5.3 Freeze thaw fronts
Freeze-thaw processes in soils, including changes in FTFs, are very sensitive to warming. However, the latest climate models do not predict changes in FTFs directly. Implementation of the FTF module into CAS-FGOALS was performed by generally following the prescription of Gao et al. (2019). We used the maximum thaw depth in permafrost regions as the active layer depth, where its spatial distribution is shown in Fig. 11(a). Although a direct comparison with observations was difficult because no subgrid-scale permafrost representation was currently used in the model, the spatial distribution of the model simulation was still comparable with the maps of permafrost provided by the International Permafrost Association (IPA; Brown et al. 1998) (Figs. 11(a–b)).

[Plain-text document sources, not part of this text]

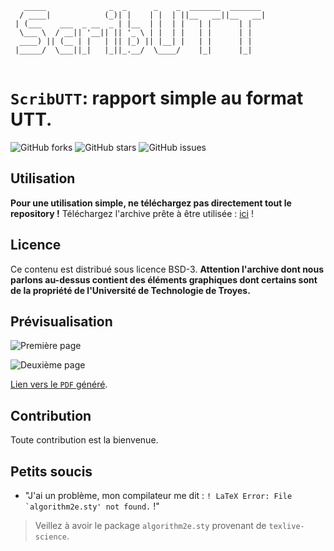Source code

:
 ```
   _____              _  _      _    _  _______  _______ 
  / ____|            (_)| |    | |  | ||__   __||__   __|
 | (___    ___  _ __  _ | |__  | |  | |   | |      | |   
  \___ \  / __|| '__|| || '_ \ | |  | |   | |      | |   
  ____) || (__ | |   | || |_) || |__| |   | |      | |   
 |_____/  \___||_|   |_||_.__/  \____/    |_|      |_|   
                                                                                               
```

`ScribUTT`: rapport simple au format UTT.
=====

![GitHub forks](https://img.shields.io/github/forks/n3rada/ScribUTT)
![GitHub stars](https://img.shields.io/github/stars/n3rada/ScribUTT)
![GitHub issues](https://img.shields.io/github/issues/n3rada/ScribUTT)

## Utilisation

**Pour une utilisation simple, ne téléchargez pas directement tout le repository !**
Téléchargez l'archive prête à être utilisée : [ici](latex-rapport-UTT.zip) ! 

## Licence
Ce contenu est distribué sous licence BSD-3. **Attention l'archive dont nous parlons au-dessus contient des éléments graphiques dont certains sont de la propriété de l'Université de Technologie de Troyes.**


## Prévisualisation 

![Première page](rapport-0.png)


![Deuxième page](rapport-1.png)


[Lien vers le `PDF` généré](rapport.pdf).


## Contribution

Toute contribution est la bienvenue.

## Petits soucis

* "J'ai un problème, mon compilateur me dit : ```! LaTeX Error: File `algorithm2e.sty' not found.``` !" 
> Veillez à avoir le package `algorithm2e.sty` provenant de `texlive-science`. <br/>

In terms of the FTFs, Fig. 12 shows their spatial distribution for February and August, and the seasonal cycle for two points, one in seasonally frozen ground, and another in a permafrost region. The thaw depth was usually the shallowest in February and deepest in August. The simulated thaw depths in February were thus all near the surface, except for a few places near the borders of seasonally frozen ground and permafrost (Fig. 12(a)). In August, the simulated thaw depths presented a decreasing trend as the latitude increased (Fig. 12(b)). The simulated frost depths, on the other hand, showed an opposite trend as seen for the thaw depths. It was seen that the frost depth extended to the south in February and retreated north in August (Figs. 12(c–d), respectively). Figures 12(e) and 12(f) show the weight-averaged FTF seasonal cycle of two regions (seasonally frozen ground and permafrost, respectively). For the seasonally frozen ground (Fig. 12(e)), the frost depth was deeper in winter and gradually became shallower as time advanced to summer. The thaw depth, on the other hand, starts to melt down in Spring, and gets deeper in May until both the frost and thaw depths meet, then the thaw depth gets shallower again in summer to fall. For the permafrost region (Fig. 12(f)), as the frost depth below is basically frozen all the time, there is only thaw depth that starts to melt in spring and gets deeper through summer, and gets shallower until winter when the thaw depth basically stay on the surface. Overall, the FTFs tended to simulate the seasonal variation of the freeze and thaw process, and the FTF-derived permafrost extent was comparable to that seen in the observations. Thus, the inclusion of FTF was apt for simulations of the seasonal freeze thaw process in seasonally frozen ground and permafrost regions.